Italy is a gifted land. Not only we speak a musical language and are
surrounded by beautiful landscapes, we also have one of the best cuisines
worldwide. What raises the bar even higher? Truffles.
For the few unlucky ones who still don't know about it, the truffle is a (underground) mushroom. There are many kinds of truffles, but the ones held in high esteem are the white ones. Only secondary to those, the black ones.
The white ones have a pale cream or brown with white marbling color. The most
valuable (Tuber magnatum Pico) comes from the Langhe area of Piedmont and
particularly in Alba, which is the most important kind. You can find them also
in Slovenia, Croazia and Romania, but only in minor quantities and quality:
Italian white truffles are the most valuable on the market.
If you are planning to buy some, squeeze in your agenda the 89th White Truffle Festival in Alba, where in 2009 a 1.6-pound white truffle was sold for $150,000. This year the Fair, on from October 9th till November 13th, is even more about gourmet experience, with a focus on the pairing truffle-pasta (whether truffle with fresh pasta is a classical must, this year chefs are going to try it with dry pasta).
But why are white truffles so expensive? Because - as for everything else on Earth - their value is strictly related to the quantity available. Truffles are rare to find in the first place (and have become even more rare in last years) and they can't be faked or formulated. So the only way to get them, at least up to today, is to train pigs - yes, pigs - and some breed of dogs to find truffles, to not eat them (an important passage) and to bring them back.
An ancestral hunt that treasures mystery, anticipation, longing. Three things rare to find, too, since today almost everything is obtainable with no or little effort. Set this happening in one of the most beautiful landscape on earth, the hills of Langhe in Piedmont, and you'll get the poetry of truffles.
Among the different kinds, there is also the whitish truffle (Tuber borchii), less valuable, which can be found in Lombardy, Tuscany, Romagna, Marche and Molise, but it's not even close to the aroma of the white truffles you find in Piedmont.
The black truffle (Tuber melanosporum) or Périgord black truffle has been named after the Region of Périgord in France and grows with oak trees. It is less noble than the white one, but still tasty. It's found mostly in Europe, with a distribution of 45% circa in France, 35% Spain, 20% Italy. This kind can be found in Asia (China), America and Africa.
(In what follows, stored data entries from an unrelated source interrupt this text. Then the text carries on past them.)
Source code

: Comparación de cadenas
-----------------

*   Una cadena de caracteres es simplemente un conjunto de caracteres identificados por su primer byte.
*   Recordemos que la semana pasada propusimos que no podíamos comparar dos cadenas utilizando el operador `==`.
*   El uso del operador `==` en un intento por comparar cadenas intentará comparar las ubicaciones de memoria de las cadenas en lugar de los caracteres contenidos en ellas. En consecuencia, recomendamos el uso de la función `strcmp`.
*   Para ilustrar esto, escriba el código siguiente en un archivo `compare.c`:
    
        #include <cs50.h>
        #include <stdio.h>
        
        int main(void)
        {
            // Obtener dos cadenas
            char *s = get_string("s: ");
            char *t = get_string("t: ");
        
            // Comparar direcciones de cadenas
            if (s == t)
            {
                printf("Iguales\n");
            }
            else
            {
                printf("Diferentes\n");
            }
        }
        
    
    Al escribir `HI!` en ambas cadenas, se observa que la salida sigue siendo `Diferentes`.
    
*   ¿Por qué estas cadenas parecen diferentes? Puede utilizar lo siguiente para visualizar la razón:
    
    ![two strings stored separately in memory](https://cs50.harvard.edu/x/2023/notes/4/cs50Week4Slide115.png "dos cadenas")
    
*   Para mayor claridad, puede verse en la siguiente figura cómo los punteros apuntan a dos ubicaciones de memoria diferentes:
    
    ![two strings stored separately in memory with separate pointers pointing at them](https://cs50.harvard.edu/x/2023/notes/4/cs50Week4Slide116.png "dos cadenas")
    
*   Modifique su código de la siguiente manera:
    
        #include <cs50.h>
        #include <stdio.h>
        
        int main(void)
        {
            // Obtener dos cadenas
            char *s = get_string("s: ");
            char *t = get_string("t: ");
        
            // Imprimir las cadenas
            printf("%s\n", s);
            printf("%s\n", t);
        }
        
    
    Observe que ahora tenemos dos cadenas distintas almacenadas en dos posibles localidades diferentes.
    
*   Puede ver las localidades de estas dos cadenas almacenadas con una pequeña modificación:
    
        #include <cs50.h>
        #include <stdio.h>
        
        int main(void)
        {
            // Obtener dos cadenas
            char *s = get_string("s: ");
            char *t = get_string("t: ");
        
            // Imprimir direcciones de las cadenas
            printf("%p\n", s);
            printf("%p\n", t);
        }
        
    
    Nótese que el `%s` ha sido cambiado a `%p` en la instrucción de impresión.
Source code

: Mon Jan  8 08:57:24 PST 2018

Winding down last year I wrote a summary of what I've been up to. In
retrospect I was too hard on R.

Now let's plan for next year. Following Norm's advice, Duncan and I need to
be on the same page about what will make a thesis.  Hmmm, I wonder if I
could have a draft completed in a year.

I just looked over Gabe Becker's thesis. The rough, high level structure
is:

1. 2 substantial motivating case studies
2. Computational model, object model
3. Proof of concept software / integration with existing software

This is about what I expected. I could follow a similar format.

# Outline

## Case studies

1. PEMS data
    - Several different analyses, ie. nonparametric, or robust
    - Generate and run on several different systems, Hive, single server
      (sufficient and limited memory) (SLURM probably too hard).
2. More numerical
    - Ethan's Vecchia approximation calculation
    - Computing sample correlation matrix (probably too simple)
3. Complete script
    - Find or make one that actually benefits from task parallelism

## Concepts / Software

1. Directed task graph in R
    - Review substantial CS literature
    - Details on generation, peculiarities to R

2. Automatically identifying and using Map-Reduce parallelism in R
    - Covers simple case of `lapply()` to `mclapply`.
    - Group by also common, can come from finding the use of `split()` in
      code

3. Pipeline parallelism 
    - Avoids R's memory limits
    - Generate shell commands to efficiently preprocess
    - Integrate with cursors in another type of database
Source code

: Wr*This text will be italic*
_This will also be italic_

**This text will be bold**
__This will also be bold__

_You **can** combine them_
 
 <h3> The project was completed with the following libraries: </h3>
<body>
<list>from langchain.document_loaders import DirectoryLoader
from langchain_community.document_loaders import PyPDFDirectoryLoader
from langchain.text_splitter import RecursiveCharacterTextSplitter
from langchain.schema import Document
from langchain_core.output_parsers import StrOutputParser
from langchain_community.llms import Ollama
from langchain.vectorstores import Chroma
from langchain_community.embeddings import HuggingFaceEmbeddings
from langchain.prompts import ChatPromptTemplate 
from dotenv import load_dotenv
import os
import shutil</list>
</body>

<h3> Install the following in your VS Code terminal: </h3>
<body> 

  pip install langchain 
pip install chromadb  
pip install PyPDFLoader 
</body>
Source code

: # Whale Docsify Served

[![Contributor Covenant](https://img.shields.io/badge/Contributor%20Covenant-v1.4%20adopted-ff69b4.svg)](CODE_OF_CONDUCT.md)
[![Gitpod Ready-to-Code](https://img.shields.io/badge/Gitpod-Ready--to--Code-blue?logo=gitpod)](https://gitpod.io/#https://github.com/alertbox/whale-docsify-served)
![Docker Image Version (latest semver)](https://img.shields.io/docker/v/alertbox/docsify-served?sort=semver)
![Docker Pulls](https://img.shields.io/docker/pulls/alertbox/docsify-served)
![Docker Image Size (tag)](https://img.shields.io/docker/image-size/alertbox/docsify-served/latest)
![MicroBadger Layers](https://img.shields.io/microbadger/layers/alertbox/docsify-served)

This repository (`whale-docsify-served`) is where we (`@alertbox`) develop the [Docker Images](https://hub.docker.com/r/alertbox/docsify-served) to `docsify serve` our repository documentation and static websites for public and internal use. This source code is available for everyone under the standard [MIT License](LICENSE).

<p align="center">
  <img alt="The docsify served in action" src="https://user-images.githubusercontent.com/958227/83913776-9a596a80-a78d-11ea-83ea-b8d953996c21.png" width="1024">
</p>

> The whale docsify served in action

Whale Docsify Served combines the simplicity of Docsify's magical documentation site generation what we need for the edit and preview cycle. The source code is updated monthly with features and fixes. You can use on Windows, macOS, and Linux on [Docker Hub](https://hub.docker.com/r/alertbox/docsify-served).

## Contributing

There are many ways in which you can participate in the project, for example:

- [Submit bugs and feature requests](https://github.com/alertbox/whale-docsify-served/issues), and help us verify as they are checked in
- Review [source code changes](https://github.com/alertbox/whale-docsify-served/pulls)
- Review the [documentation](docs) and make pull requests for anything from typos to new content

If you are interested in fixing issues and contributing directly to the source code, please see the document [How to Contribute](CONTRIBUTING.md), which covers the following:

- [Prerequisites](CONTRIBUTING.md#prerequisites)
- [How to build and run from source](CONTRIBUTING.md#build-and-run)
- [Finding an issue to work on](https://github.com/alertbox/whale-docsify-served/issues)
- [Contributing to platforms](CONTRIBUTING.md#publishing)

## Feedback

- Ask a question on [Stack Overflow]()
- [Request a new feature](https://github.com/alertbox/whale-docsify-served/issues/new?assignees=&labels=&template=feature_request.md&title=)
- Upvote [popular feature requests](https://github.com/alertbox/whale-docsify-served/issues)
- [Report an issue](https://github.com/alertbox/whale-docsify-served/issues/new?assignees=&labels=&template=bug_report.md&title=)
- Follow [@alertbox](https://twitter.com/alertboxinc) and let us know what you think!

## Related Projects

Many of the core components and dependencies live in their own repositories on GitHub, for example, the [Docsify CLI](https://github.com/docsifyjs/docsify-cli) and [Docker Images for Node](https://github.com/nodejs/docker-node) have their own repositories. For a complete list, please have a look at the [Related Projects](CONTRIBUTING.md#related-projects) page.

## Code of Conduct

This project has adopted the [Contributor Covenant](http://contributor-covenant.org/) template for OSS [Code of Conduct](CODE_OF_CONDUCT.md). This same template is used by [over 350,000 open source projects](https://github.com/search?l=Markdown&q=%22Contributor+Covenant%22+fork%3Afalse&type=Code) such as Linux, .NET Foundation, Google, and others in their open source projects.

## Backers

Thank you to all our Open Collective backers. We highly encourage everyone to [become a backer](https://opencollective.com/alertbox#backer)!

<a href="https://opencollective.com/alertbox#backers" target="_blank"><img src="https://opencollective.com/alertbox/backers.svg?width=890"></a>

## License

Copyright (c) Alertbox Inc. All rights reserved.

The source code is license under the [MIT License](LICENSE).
One of the best ways to taste truffles is to use them with risotto. White truffles would be best, but if you have black ones only this recipe will work too. You need 2 1/2 cups (500 g) of short grained rice (Carnaroli or Arborio but also Vialone Nano, if you can find it); 1 /2 cup (100 g) of butter; 1 tablespoon of minced onion; 1/2 cup dry white wine; 4 cups freshly grated Parmigiano, 1 quart (1 liter) simmering beef broth; 6 ounces (150 g) fresh white truffles, brushed clean. Sauté the onions with some butter until they golden, then add some wine and cook over low heat until the wine evaporates. Add the rice, mix well, and start to add very slowly some meat broth as it gets absorbed by the rice, stirring at the same time. Once the rice is ready (it should be al dente), remove the pot from the hob and add some butter and the Parmigiano. Slice half the truffe into it.
Another yummy recipe to enjoy is fried eggs with white truffles. You need a couple of eggs, 1 cup of unsalted butter, one small truffle. Heat the butter in a non-sticky pan (we don't want it to sizzle), break the eggs in a bowl and then pour them in the pan. Cook the eggs gently, until the yolks gradually thicken (for sunny side eggs cook up to 3-4 minutes, otherwise more). Place each egg on a plate and grate the truffle over them. Serve with crispy bread.
In both options you will be overwhelmed by the earthy, fall-like aroma of truffles.
Don’t tell me you are not eager to have them, no matter how much they cost. Because diamonds are a girl’s bestfriend, but truffles are a foodie’s ones.